New findings from a clinical trial show that treatment with the immunotherapy drug blinatumomab is superior to standard chemotherapy for children and young adults with high- or intermediate-risk B-cell acute lymphoblastic leukemia (B-ALL) that has relapsed. Those treated with blinatumomab had longer survival, experienced fewer severe side effects, had a higher rate of undetectable residual disease, and were more likely to proceed to a stem cell transplant.
“Our study demonstrates that immunotherapy with blinatumomab is more effective and less toxic than chemotherapy as a bridge to curative bone marrow transplant for children and young adults with very aggressive relapse of B-ALL,” said Patrick Brown, M.D., who chaired the trial and is director of the Pediatric Leukemia Program at the Johns Hopkins Kimmel Cancer Center, Baltimore. “We are thrilled that these patients, whose survival has not substantially improved for decades, now have a new and better standard of care.”
The findings were presented as a late-breaking abstract at the American Society of Hematology (ASH) annual meeting on Dec. 10, 2019. The trial was led by the Children’s Oncology Group (COG), part of the National Cancer Institute (NCI)–sponsored National Clinical Trials Network. NCI is part of the National Institutes of Health. Amgen reviewed the trial protocol and amendments and provided the study drug under a Cooperative Research and Development Agreement with NCI.
“These findings will likely have immediate impact on the treatment of this group of children and young adults with relapsed B-ALL,” said Malcolm Smith, M.D., Ph.D., associate branch chief for pediatric oncology in NCI’s Cancer Therapy Evaluation Program, which sponsored the trial. “These results also reinforce the important role that federally funded clinical trials play in developing more effective treatments for children with cancer.”
When children have B-ALL that relapses after their initial treatment, they are typically given chemotherapy. The first four to six weeks of chemotherapy, the reinduction phase, is commonly followed by additional intensive chemotherapy, or consolidation treatment, to further reduce disease levels. Following this, hematopoietic stem cell transplant is considered the best treatment for approximately half of patients, based on factors such as whether relapse occurred during initial treatment or shortly after it was completed.
However, chemotherapy can produce severe side effects in some patients and is sometimes ineffective in reducing leukemia levels to the low levels needed prior to transplant.

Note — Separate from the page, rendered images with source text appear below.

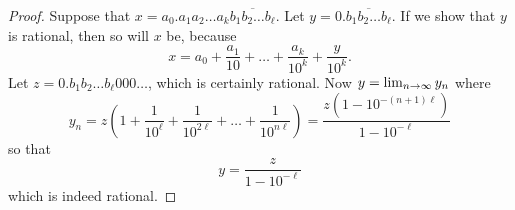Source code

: \documentclass[11pt,dvipsnames]{book}
\numberwithin{equation}{section} %
\numberwithin{figure}{section} %
\numberwithin{table}{section} %
\begin{document}
\begin{proof}
Suppose that $x=a_{0}.a_{1}a_{2}\ldots a_{k} \overline{b_{1}b_{2}\ldots b_{\ell}}$. Let $
 y= 0.\overline{b_{1}b_{2}\ldots b_{\ell}}$.
 If we show that $y$ is rational, then so will $x$ be, because
 \[x = a_0 + \frac{a_1}{10} + \dots + \frac{a_k}{10^k} + \frac{y}{10^{k}}.
 \]
 Let $z = 0.{b_{1}b_{2}\ldots b_{\ell}}000\ldots$, which is certainly rational. Now
 $y = \lim_{n\rightarrow\infty} y_n$ where
 \[ y_n = z\left(1 + \frac{1}{10^{\ell}} + \frac{1}{10^{2\ell}} + \dots + \frac{1}{10^{n\ell}}\right) = \frac{z\left(1 - 10^{-(n+1)\ell}\right)}{1- 10^{-\ell}} \]
 so that 
 \[y = \frac{z}{1- 10^{-\ell}}\]
which is indeed rational.
 
% 



 
\end{proof}
\end{document}
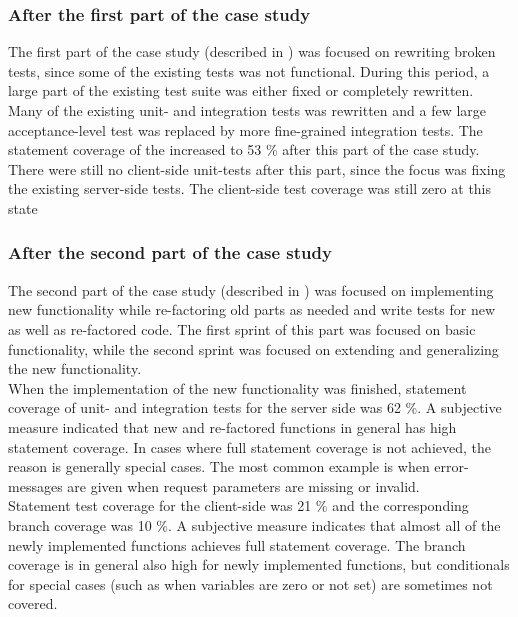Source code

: \subsubsection{After the first part of the case study}

The first part of the case study (described in )
was focused on rewriting broken tests, since some of the existing tests
was not functional. During this period, a large part of the existing
test suite was either fixed or completely rewritten. Many of the
existing unit- and integration tests was rewritten and a few large
acceptance-level test was replaced by more fine-grained integration
tests. The statement coverage of the increased to 53 \% after this
part of the case study.\\

There were still no client-side unit-tests after this part, since the
focus was fixing the existing server-side tests. The client-side test
coverage was still zero at this state \\

\subsubsection{After the second part of the case study}

The second part of the case study (described in )
was focused on implementing new functionality while re-factoring old
parts as needed and write tests for new as well as re-factored code. The
first sprint of this part was focused on basic functionality, while the
second sprint was focused on extending and generalizing the new
functionality.\\

When the implementation of the new functionality was finished, statement
coverage of unit- and integration tests for the server side was 62 \%. A
subjective measure indicated that new and re-factored functions in
general has high statement coverage. In cases where full statement
coverage is not achieved, the reason is generally special cases. The
most common example is when error-messages are given when request
parameters are missing or invalid.\\

Statement test coverage for the client-side was 21 \% and the
corresponding branch coverage was 10 \%. A subjective measure
indicates that almost all of the newly implemented functions achieves
full statement coverage. The branch coverage is in general also high for
newly implemented functions, but conditionals for special cases (such as
when variables are zero or not set) are sometimes not covered.\\
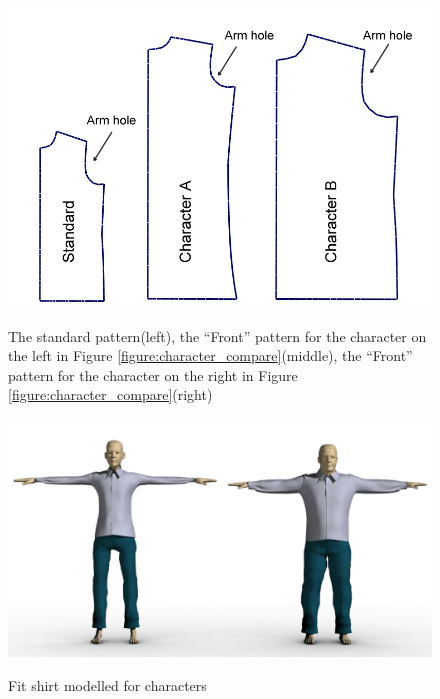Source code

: \begin{figure}[H]
	\centering
	\includegraphics[width=1\columnwidth]{../images/sknny_fatty_front_pattern}\\[0.1cm]
    \caption[``Front'' pattern for both character in Figure \ref{figure:character_compare}]{The standard pattern(left), the ``Front'' pattern for the character on the left in Figure \ref{figure:character_compare}(middle), the ``Front'' pattern for the character on the right in Figure \ref{figure:character_compare}(right)}
    \label{figure:front_compare}
\end{figure}

\begin{figure}[H]
	\centering
	\includegraphics[width=1\columnwidth]{../images/sknny_fatty_fit_shirt}\\[0.1cm]
    \caption{Fit shirt modelled for characters}
    \label{figure:fit_shirt_compare}
\end{figure}

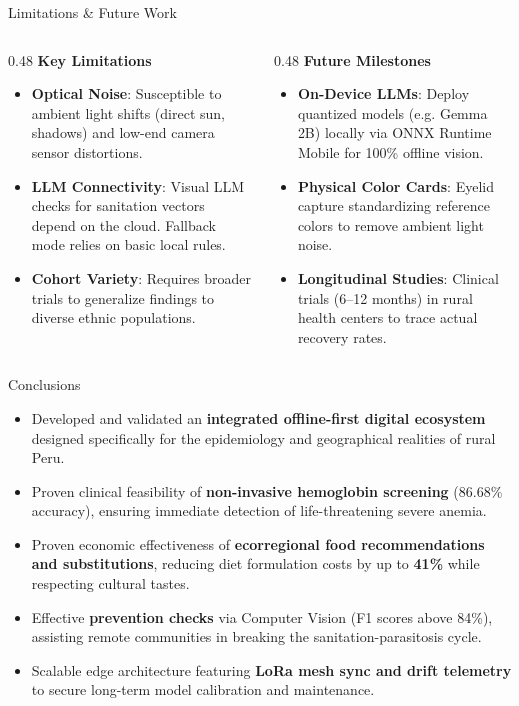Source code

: \documentclass[aspectratio=169]{beamer}
\begin{document}
\begin{frame}{Limitations \& Future Work}
    \begin{columns}[T]
        \begin{column}{0.48\textwidth}
            \textbf{Key Limitations}
            \begin{itemize}
                \item \textbf{Optical Noise}: Susceptible to ambient light shifts (direct sun, shadows) and low-end camera sensor distortions.
                \item \textbf{LLM Connectivity}: Visual LLM checks for sanitation vectors depend on the cloud. Fallback mode relies on basic local rules.
                \item \textbf{Cohort Variety}: Requires broader trials to generalize findings to diverse ethnic populations.
            \end{itemize}
        \end{column}
        \begin{column}{0.48\textwidth}
            \textbf{Future Milestones}
            \begin{itemize}
                \item \textbf{On-Device LLMs}: Deploy quantized models (e.g. Gemma 2B) locally via ONNX Runtime Mobile for 100\% offline vision.
                \item \textbf{Physical Color Cards}: Eyelid capture standardizing reference colors to remove ambient light noise.
                \item \textbf{Longitudinal Studies}: Clinical trials (6--12 months) in rural health centers to trace actual recovery rates.
            \end{itemize}
        \end{column}
    \end{columns}
\end{frame}

\begin{frame}{Conclusions}
    \begin{itemize}
        \item Developed and validated an \textbf{integrated offline-first digital ecosystem} designed specifically for the epidemiology and geographical realities of rural Peru.
        \item Proven clinical feasibility of \textbf{non-invasive hemoglobin screening} (86.68\% accuracy), ensuring immediate detection of life-threatening severe anemia.
        \item Proven economic effectiveness of \textbf{ecorregional food recommendations and substitutions}, reducing diet formulation costs by up to \textbf{41\%} while respecting cultural tastes.
        \item Effective \textbf{prevention checks} via Computer Vision (F1 scores above 84\%), assisting remote communities in breaking the sanitation-parasitosis cycle.
        \item Scalable edge architecture featuring \textbf{LoRa mesh sync and drift telemetry} to secure long-term model calibration and maintenance.
    \end{itemize}
\end{frame}
\end{document}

As a result, patients may not be able to proceed to transplant or transplant may be delayed, which increases the risk that the leukemia will return.
The COG study investigated blinatumomab as an alternative type of consolidation treatment to follow the reinduction phase. Blinatumomab is a type of immunotherapy that works by binding to two different molecules: CD19, a protein, or antigen, expressed on the surface of B-ALL cells, and CD3, an antigen expressed on T cells. By bringing T cells close to leukemia cells, the immunotherapy helps the T cells recognize and kill the cancer cells.
Blinatumomab has been approved by the U.S. Food and Drug Administration (FDA) for adults and children with B-ALL that has returned or has not responded to treatment. FDA has also granted accelerated approval to the drug—meaning confirmatory trials must show it has clinical benefit—for some adults and children undergoing treatment for B-ALL who achieve complete remission but still have small amounts of leukemia detectable using very sensitive methods.
Investigators in this study wanted to see if blinatumomab could increase rates of survival free from leukemia and be less toxic than intensive chemotherapy in children and young adults undergoing consolidation treatment.
The trial report was based on 208 children and young adults aged 1–30 with relapsed B-ALL who had received reinduction chemotherapy and were considered to have high- or intermediate-risk disease. They were randomly assigned to receive either two rounds of intensive chemotherapy or two 4-week rounds of treatment with blinatumomab before proceeding to a transplant. (A separate part of the study addressed children with low-risk disease.)
After a median follow-up time of 1.4 years, those in the blinatumomab group had higher rates of 2-year disease-free survival, the primary outcome of the study, than those who received intensive chemotherapy (59.3 ± 5.4% vs. 41 ± 6.2%). Those treated with blinatumomab also had higher rates of overall survival (79.4 ± 4.5% vs. 59.2 ± 6%), fewer severe side effects, a higher rate of undetectable residual disease (79% vs. 21%), and a higher rate of proceeding to stem cell transplant (73% vs. 45%).
At a planned interim analysis, an independent data safety monitoring committee concluded that the outcome for children treated with blinatumomab was superior to that of children treated with chemotherapy only and recommended that enrollment to the high- and intermediate-risk part of the trial be stopped.
Future clinical trials will study whether blinatumomab’s effects in relapsed B-ALL can be enhanced by combining it with other immunotherapy and will test whether adding the drug to standard chemotherapy for children and young adults with newly diagnosed B-ALL is beneficial.